IMHO, this is the most elegant solution I've seen yet without forcing us to read
the user's mind or the mind of the web site operator.
(In reply to comment #177)
> A cleaner way to handle this would be to display a password dialog the first
> time a user visits each URL with a username and/or password in it.  The dialog
> could simply say "The site www.shadysite.com has requested that you log in.",
> with a spot for username and password below.  If they are provided in the URL,
> they are filled in.  After the user has confirmed this once, it will not prompt
> again in that session (much like HTTP auth dialogs work).  Confirming once
> shouldn't be annoying, it clarifies to the user the site they're going to before
> it loads, and it's not something that most mainstream Web sites use, so a user
> would be surprised if they visited a link they thought was to eBay and this
> dialog came up (hopefully making them read the dialog).  Much of this code must
> already exist, since we can prompt for username and password for HTTP AUTH, and
> track the information appropriately.

yes, this would be trivial to implement.  i'm not sure it is what we want to do,
but it could certainly be easily done.
I'm torn up about this...  I'm interested in seeing us not breaking parts of a
long standing standard but here are some thoughts on my mind...

For "valid uses" of this syntax there isn't there a certain expection of
security around people put authentication on a host?  

If users are storing and passing around "user:pass" portions of
http://user:pass@host/path-directory-or-file aren't they violating that
expectation of security... 

Sure it makes things easier, but are we weighing this "easy of use" against the
pitfalls and side effects storing and passing around user:pass@host combinations
 in clear text, in addition to the other part of the "invalid/spoofing uses".

I've used this myself, and also set up servers to offer this as "weak security"
to provide a minimal level of security protection.  Maybe it's time for "minimal
security access" systems to be rethought...

I'm not sure if I understand the reasoning and rational for new dialog boxes
that prompt if the URL looks fishy...   don't we still prompt for user name and
password when a user hits http://host/path-directory-or-file when authenication
is set up?  If we disallow or remove "user:pass" we already have a dialog system
that we can use.

re: comment #180

The username and password is sent cleartext even if it is entered in the dialog
box.  The only difference is that it appears in the URL bar and history.  If a
web designer is actually seriously concerned about security, they shouldn't use
simple auth anyhow.

As far as already having a dialog goes, I agree.. we already have one we can
use. I'd like to see the developers use the suggestions in #177 and #178 for
(hopefully) a quick but comprehensive fix.  
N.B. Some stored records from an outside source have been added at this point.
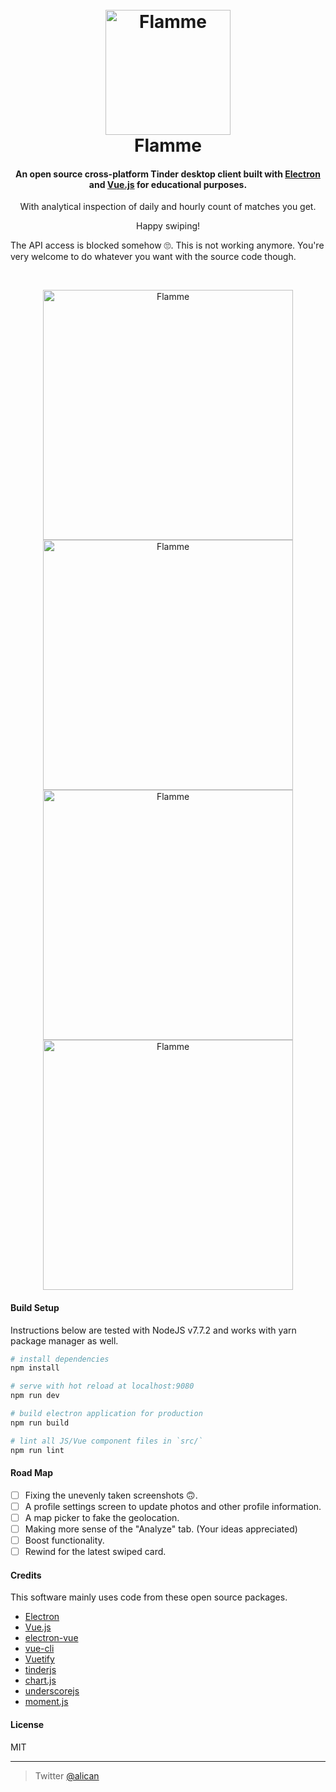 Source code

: 
<h1 align="center">
  <br>
  <img src="https://raw.githubusercontent.com/alicin/flamme/master/build/icons/icon.png" alt="Flamme" width="200">
  <br>
  Flamme
  <br>
</h1>

<h4 align="center">An open source cross-platform Tinder desktop client built with <a href="http://electron.atom.io" target="_blank">Electron</a> and <a href="https://vuejs.org/" target="_blank">Vue.js</a> for educational purposes.</h4>
<p align="center">With analytical inspection of daily and hourly count of matches you get.</p>
<p align="center">Happy swiping!</p>
<p>The API access is blocked somehow 🙄. This is not working anymore. You're very welcome to do whatever you want with the source code though.</p>
<br>
<p align="center">
<img src="https://raw.githubusercontent.com/alicin/flamme/master/screenshots/home.png" alt="Flamme" width="400"><img src="https://raw.githubusercontent.com/alicin/flamme/master/screenshots/matches.png" alt="Flamme" width="400"><img src="https://raw.githubusercontent.com/alicin/flamme/master/screenshots/analytics.png" alt="Flamme" width="400"><img src="https://raw.githubusercontent.com/alicin/flamme/master/screenshots/swipe.png" alt="Flamme" width="400">
</p>

#### Build Setup
Instructions below are tested with NodeJS v7.7.2 and works with yarn package manager as well.

``` bash
# install dependencies
npm install

# serve with hot reload at localhost:9080
npm run dev

# build electron application for production
npm run build

# lint all JS/Vue component files in `src/`
npm run lint

```

#### Road Map

- [ ] Fixing the unevenly taken screenshots 🙃.
- [ ] A profile settings screen to update photos and other profile information.
- [ ] A map picker to fake the geolocation.
- [ ] Making more sense of the "Analyze" tab. (Your ideas appreciated)
- [ ] Boost functionality.
- [ ] Rewind for the latest swiped card.

#### Credits

This software mainly uses code from these open source packages.

- [Electron](http://electron.atom.io/)
- [Vue.js](https://vuejs.org/)
- [electron-vue](https://github.com/SimulatedGREG/electron-vue)
- [vue-cli](https://github.com/vuejs/vue-cli)
- [Vuetify](https://vuetifyjs.com/)
- [tinderjs](https://github.com/alkawryk/tinderjs)
- [chart.js](https://github.com/chartjs/Chart.js)
- [underscorejs](http://underscorejs.org/)
- [moment.js](https://momentjs.com/)

#### License

MIT

---

> Twitter [@alican](https://twitter.com/alican)
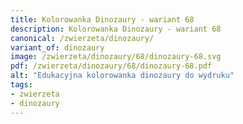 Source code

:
 ```yaml
---
title: Kolorowanka Dinozaury - wariant 68
description: Kolorowanka Dinozaury - wariant 68
canonical: /zwierzeta/dinozaury/
variant_of: dinozaury
image: /zwierzeta/dinozaury/68/dinozaury-68.svg
pdf: /zwierzeta/dinozaury/68/dinozaury-68.pdf
alt: "Edukacyjna kolorowanka dinozaury do wydruku"
tags:
- zwierzeta
- dinozaury
---
```


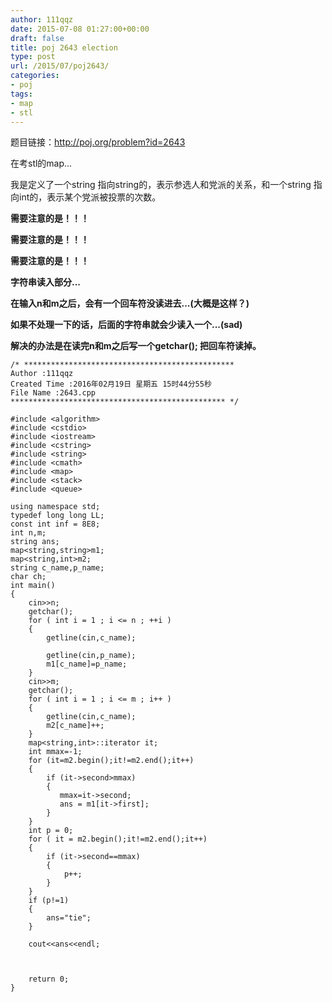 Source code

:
 ```yaml
---
author: 111qqz
date: 2015-07-08 01:27:00+00:00
draft: false
title: poj 2643 election
type: post
url: /2015/07/poj2643/
categories:
- poj
tags:
- map
- stl
---
```


题目链接：http://poj.org/problem?id=2643







在考stl的map...




我是定义了一个string 指向string的，表示参选人和党派的关系，和一个string 指向int的，表示某个党派被投票的次数。




**需要注意的是！！！**




****需要注意的是！！！****




********需要注意的是！！！********







**字符串读入部分...**




**在输入n和m之后，会有一个回车符没读进去...(大概是这样？)**




**如果不处理一下的话，后面的字符串就会少读入一个...(sad)**




**解决的办法是在读完n和m之后写一个getchar(); 把回车符读掉。**





 

    
    /* ***********************************************
    Author :111qqz
    Created Time :2016年02月19日 星期五 15时44分55秒
    File Name :2643.cpp
    ************************************************ */
    
    #include <algorithm>
    #include <cstdio>
    #include <iostream>
    #include <cstring>
    #include <string>
    #include <cmath>
    #include <map>
    #include <stack>
    #include <queue>
    
    using namespace std;
    typedef long long LL;
    const int inf = 8E8;
    int n,m;
    string ans;
    map<string,string>m1;
    map<string,int>m2;
    string c_name,p_name;
    char ch;
    int main()
    {
        cin>>n;
        getchar();
        for ( int i = 1 ; i <= n ; ++i )
        {
            getline(cin,c_name);
    
            getline(cin,p_name);
            m1[c_name]=p_name;
        }
        cin>>m;
        getchar();
        for ( int i = 1 ; i <= m ; i++ )
        {
            getline(cin,c_name);
            m2[c_name]++;
        }
        map<string,int>::iterator it;
        int mmax=-1;
        for (it=m2.begin();it!=m2.end();it++)
        {
            if (it->second>mmax)
            {
               mmax=it->second;
               ans = m1[it->first];
            }
        }
        int p = 0;
        for ( it = m2.begin();it!=m2.end();it++)
        {
            if (it->second==mmax)
            {
                p++;
            }
        }
        if (p!=1)
        {
            ans="tie";
        }
    
        cout<<ans<<endl;
    
    
    
    	return 0;
    }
Using the dialog doesn't make any statement that a site is "evil" and doesn't
require Mozilla to decide if sites are bad or not (which, IMHO, it shouldn't be
doing anyhow.)  It will work regardless of the visibility of the status bar or
URL bar.  It should be minimally invasive (possibly less so than normal use of
simple authentication.)  It won't be easy for the bad guys to trick or work
around.  And it shouldn't require constant updates to combat new tricks.  In
short it seems to be a great solution to me.
I still don't understand why we couldn't simply remove the username:password
part of the url when displaying it in the urlbar. We don't display username and
password there when the user logs in the normal way. And for good reason too, i
wouldn't want someone looking over my shoulder to be able to see what password
i've used. And the same somewhat applies to the username.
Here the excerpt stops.